Terracotta + Compass = Hibernate + HSQLDB + JMS? - java

I am currently in need of a high performance java storage mechanism.
This means:
1) I have 10,000+ objects with 1 - Many Relationship.
2) The objects are updated every 5 seconds, with the most recent updates persistent in the case of system failure.
3) The objects need to be queryable in a reasonable time (1-5 seconds). (IE: Give me all of the objects with this timestamp or give me all of the objects within these location boundaries).
4) The objects need to be available across various Glassfish installs.
Currently:
I have been using JMS to distribute the objects, Hibernate as an ORM, and HSQLDB to provide the needed recoverablity.
I am not exactly happy with the performance. Especially the JMS part of this.
After doing some Stack Overflow research, I am wondering if this would be a better solution.
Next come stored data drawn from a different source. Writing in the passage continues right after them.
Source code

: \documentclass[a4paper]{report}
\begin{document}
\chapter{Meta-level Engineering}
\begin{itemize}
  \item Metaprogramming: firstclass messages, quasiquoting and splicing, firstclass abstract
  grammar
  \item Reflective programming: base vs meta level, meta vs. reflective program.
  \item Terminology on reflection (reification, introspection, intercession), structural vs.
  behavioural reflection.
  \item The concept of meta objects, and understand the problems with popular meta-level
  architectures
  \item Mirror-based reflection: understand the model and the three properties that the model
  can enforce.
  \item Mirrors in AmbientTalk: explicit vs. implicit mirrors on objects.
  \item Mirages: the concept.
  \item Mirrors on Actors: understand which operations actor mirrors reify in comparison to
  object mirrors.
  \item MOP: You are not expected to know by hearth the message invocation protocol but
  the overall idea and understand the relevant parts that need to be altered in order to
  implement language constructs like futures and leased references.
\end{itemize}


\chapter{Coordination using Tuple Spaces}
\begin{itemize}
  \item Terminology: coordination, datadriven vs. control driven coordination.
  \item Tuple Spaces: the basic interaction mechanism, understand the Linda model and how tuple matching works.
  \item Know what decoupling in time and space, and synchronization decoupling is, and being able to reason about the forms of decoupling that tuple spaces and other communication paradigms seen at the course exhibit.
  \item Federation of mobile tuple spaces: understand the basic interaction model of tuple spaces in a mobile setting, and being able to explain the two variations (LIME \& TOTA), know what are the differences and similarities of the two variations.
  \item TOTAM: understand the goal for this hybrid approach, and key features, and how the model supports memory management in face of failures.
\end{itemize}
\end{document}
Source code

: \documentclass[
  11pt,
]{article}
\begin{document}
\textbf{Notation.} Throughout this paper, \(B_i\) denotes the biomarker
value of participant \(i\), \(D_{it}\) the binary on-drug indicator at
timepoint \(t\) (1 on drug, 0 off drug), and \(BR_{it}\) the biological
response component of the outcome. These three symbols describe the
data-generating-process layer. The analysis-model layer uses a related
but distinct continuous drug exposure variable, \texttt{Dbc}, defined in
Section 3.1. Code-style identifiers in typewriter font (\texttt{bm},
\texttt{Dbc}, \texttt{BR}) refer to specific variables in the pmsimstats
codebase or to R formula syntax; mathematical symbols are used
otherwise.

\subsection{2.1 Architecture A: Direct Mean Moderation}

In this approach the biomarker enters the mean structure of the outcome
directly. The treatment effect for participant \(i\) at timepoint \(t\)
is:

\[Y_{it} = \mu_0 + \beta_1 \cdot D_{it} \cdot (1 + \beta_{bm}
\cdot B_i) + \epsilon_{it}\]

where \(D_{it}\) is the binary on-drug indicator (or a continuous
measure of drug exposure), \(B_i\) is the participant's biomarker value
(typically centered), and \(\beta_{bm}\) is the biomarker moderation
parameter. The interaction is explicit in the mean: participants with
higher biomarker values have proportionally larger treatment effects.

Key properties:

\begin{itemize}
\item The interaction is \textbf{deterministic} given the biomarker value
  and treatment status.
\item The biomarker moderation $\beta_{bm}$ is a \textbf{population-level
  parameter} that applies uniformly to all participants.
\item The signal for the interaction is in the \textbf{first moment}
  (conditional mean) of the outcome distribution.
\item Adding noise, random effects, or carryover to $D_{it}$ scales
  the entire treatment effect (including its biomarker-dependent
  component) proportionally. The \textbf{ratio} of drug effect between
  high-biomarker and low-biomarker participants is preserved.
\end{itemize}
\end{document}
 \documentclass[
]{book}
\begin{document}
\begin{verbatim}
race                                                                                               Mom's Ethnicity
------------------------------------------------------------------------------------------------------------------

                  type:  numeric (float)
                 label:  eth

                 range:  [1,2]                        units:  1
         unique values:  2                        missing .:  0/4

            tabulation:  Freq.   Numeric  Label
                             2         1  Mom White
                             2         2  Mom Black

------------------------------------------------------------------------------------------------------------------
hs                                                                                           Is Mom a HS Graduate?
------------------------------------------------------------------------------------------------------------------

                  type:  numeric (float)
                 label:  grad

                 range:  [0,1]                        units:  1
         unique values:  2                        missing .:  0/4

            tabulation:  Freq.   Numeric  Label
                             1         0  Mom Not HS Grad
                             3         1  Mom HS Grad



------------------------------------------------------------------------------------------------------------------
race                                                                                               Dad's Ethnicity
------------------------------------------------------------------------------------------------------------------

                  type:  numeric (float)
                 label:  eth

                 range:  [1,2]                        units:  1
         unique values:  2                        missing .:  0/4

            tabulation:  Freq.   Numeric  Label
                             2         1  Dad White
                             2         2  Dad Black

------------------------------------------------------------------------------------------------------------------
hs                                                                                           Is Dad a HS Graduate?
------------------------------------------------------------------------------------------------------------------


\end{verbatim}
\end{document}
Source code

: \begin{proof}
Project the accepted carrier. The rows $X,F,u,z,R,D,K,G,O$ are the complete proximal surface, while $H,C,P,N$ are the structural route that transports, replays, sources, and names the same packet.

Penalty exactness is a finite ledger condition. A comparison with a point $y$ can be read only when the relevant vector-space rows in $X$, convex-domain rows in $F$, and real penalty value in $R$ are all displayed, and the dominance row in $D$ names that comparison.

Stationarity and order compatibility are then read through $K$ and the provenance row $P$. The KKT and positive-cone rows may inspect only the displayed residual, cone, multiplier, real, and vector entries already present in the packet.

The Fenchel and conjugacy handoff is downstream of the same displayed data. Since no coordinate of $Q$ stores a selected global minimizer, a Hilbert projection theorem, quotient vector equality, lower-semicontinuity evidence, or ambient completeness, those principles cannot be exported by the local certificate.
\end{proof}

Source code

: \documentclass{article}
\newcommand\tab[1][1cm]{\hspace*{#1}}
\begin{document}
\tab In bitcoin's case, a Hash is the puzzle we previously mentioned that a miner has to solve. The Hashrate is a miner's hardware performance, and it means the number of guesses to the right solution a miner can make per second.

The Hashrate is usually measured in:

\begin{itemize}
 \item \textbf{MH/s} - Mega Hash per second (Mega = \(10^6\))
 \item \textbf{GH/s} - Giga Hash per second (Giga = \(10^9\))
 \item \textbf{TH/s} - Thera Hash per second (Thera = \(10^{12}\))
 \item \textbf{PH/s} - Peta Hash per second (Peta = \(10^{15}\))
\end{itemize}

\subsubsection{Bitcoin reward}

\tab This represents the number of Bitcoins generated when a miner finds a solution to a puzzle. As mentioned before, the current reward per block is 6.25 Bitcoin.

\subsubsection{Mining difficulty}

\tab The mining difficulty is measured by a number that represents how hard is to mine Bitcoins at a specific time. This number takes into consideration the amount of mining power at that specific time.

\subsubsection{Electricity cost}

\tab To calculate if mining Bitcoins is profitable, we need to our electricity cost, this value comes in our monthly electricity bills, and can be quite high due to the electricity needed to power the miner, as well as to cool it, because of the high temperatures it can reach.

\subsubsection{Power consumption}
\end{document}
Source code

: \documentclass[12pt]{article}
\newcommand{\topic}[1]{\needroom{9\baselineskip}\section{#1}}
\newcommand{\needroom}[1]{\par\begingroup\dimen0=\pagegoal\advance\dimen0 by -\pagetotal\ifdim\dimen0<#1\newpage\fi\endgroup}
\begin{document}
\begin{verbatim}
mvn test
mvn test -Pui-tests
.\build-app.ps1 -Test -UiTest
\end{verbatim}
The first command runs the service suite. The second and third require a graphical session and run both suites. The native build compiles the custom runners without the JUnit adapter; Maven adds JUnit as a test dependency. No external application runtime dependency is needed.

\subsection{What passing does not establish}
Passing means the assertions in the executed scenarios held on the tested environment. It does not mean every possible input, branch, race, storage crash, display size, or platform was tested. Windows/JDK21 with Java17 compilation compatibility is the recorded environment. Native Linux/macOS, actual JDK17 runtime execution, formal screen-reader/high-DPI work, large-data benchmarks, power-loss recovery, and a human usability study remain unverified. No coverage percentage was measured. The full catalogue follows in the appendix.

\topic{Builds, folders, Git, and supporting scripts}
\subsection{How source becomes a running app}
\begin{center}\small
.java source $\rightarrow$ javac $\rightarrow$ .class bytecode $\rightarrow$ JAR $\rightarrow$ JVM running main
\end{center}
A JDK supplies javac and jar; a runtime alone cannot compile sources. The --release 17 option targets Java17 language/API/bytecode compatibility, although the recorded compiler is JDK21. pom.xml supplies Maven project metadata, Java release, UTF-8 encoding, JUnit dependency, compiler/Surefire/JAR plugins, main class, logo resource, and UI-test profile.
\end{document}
Keep in mind that I have no experience with what Terracotta gives me.
I would use Terracotta to distribute objects around the system, and something else need to give the ability to "query" for attributes of those objects.
Does this sound reasonable? Would it meet these performance constraints? What other solutions should I consider?

I know it's not what you asked, but, you may want to start by switching from HSQLDB to H2. H2 is a relatively new, pure Java DB. It is written by the same guy who wrote HSQLDB and he claims the performance is much better. I'm using it for some time now and I'm very happy with it. It should be a very quick transition (add a Jar, change the connection string, create the database) so it's worth a shot.
In general, I believe in trying to get the most of what I have before rewriting the application in a different architecture. Try profiling it to identify the bottleneck first.

At first, Lucene isn't your friend here. (read only)
Terracotta is to scale around at the Logical layer! Your problem seems not to be related to the processing logic. It's more around the Storage/Communication point.
Identify your bottleneck! Benchmark the Storage/Logic/JMS processing time and overhead!
Kill JMS issues with a good JMS framework (eg. ActiveMQ) and a good/tuned configuration.
Maybe a distributed key=>value store is your friend. Try Project Voldemort!
If you like to stay at Hibernate and HSQL, check out the Hibernate 2nd level cache and connection pooling (c3po, container driven...)!

Several Terracotta users have built systems like this in the past, so I can you tell you by proof of existence that it can be done. :)
Compass does have support for clustering with Terracotta so that might help you. I suspect you might get further faster by just being careful with how you create your clustered data structures.
Regarding your requirements and Terracotta:
1) 10k objects is quite small from a Terracotta perspective
2) 5 sec update rate doesn't seem like an issue. Might depend how many nodes there are and whether there is any natural partitioning you can take advantage of. All updates will be persistent.
3) 1-5 second query time seems quite easy. Building your own well-organized data structures for lookup is the tricky part. Obviously you want to avoid scanning all the data.
4) Terracotta currently supports Glassfish v1 and v2.
If you post on the Terracotta forums, you could probably get more Terracotta eyeballs on the problem.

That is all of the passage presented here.